Stored items from a collection
====

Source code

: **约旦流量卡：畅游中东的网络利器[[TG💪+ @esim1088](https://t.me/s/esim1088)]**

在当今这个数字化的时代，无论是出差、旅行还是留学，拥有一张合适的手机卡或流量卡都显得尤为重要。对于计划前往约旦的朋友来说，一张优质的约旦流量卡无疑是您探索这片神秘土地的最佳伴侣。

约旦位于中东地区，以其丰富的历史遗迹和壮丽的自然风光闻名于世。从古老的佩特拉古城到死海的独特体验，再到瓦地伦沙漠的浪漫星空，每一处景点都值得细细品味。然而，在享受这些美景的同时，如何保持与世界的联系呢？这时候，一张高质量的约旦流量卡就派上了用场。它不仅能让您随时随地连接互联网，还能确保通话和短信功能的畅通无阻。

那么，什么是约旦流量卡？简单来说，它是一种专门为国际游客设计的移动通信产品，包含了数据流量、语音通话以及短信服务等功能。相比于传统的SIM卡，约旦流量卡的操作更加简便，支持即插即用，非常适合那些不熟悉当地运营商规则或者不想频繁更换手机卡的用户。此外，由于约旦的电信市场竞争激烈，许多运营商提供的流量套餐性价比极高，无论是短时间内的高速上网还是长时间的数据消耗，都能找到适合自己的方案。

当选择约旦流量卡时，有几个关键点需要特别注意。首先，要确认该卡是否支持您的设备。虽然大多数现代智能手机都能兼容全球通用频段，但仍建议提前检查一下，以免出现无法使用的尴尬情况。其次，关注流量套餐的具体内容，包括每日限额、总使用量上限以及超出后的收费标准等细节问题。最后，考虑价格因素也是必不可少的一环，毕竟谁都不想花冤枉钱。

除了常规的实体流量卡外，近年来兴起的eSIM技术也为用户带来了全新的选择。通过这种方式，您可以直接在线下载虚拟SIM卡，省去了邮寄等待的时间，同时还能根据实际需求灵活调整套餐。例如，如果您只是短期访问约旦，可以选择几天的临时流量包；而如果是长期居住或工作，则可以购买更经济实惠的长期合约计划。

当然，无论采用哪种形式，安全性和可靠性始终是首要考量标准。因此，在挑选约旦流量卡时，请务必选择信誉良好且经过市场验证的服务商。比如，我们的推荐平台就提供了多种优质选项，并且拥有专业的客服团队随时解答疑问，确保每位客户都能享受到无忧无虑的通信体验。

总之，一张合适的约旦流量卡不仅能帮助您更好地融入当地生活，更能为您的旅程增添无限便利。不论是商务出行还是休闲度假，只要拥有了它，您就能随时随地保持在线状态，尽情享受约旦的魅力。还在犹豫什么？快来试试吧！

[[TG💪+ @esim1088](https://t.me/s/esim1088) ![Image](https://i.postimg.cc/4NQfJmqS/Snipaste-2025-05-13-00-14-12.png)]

====

What this task involves
Each line from the one holding "除了常规的实体流量卡外，近年" down to the end of the records above is to be repeated exactly; no other line belongs in the reply.

Result for this task
除了常规的实体流量卡外，近年来兴起的eSIM技术也为用户带来了全新的选择。通过这种方式，您可以直接在线下载虚拟SIM卡，省去了邮寄等待的时间，同时还能根据实际需求灵活调整套餐。例如，如果您只是短期访问约旦，可以选择几天的临时流量包；而如果是长期居住或工作，则可以购买更经济实惠的长期合约计划。

当然，无论采用哪种形式，安全性和可靠性始终是首要考量标准。因此，在挑选约旦流量卡时，请务必选择信誉良好且经过市场验证的服务商。比如，我们的推荐平台就提供了多种优质选项，并且拥有专业的客服团队随时解答疑问，确保每位客户都能享受到无忧无虑的通信体验。

总之，一张合适的约旦流量卡不仅能帮助您更好地融入当地生活，更能为您的旅程增添无限便利。不论是商务出行还是休闲度假，只要拥有了它，您就能随时随地保持在线状态，尽情享受约旦的魅力。还在犹豫什么？快来试试吧！

[[TG💪+ @esim1088](https://t.me/s/esim1088) ![Image](https://i.postimg.cc/4NQfJmqS/Snipaste-2025-05-13-00-14-12.png)]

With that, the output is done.